Source texts of formatted documents:
=== Section Start ===
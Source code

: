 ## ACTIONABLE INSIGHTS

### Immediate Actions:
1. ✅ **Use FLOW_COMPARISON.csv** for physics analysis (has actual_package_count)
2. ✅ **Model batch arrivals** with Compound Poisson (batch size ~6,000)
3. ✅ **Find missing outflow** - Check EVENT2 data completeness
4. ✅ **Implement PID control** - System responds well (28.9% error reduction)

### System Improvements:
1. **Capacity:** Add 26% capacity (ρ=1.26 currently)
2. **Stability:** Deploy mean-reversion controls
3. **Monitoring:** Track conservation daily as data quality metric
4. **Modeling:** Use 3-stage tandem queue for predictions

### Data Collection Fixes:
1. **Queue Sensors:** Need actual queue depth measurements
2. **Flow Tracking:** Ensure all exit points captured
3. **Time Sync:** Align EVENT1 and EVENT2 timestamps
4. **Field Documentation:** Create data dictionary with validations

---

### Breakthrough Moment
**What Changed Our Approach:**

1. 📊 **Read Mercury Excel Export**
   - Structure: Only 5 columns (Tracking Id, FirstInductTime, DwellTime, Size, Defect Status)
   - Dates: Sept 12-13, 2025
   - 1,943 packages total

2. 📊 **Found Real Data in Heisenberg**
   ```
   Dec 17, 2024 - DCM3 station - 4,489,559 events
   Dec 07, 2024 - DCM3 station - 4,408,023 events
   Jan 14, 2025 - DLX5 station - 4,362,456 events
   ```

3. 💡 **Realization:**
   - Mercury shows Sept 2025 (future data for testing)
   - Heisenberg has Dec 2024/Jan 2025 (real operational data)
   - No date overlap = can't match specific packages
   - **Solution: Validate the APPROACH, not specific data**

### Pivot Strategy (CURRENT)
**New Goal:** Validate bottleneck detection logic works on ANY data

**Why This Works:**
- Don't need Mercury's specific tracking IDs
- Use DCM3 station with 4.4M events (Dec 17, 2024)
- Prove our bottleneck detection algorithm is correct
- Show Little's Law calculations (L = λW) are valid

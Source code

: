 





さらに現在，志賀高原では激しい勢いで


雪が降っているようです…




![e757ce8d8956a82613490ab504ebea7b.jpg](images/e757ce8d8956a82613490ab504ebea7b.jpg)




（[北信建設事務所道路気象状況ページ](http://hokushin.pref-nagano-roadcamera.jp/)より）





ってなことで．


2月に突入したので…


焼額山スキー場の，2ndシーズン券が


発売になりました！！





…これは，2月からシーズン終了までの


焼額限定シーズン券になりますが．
=== Section End ===
§ EXERCISE PROMPT
The answer must be a single number: how many lines in the data above contain the string "Heisenberg".

§ REPLY TO THE TASK
2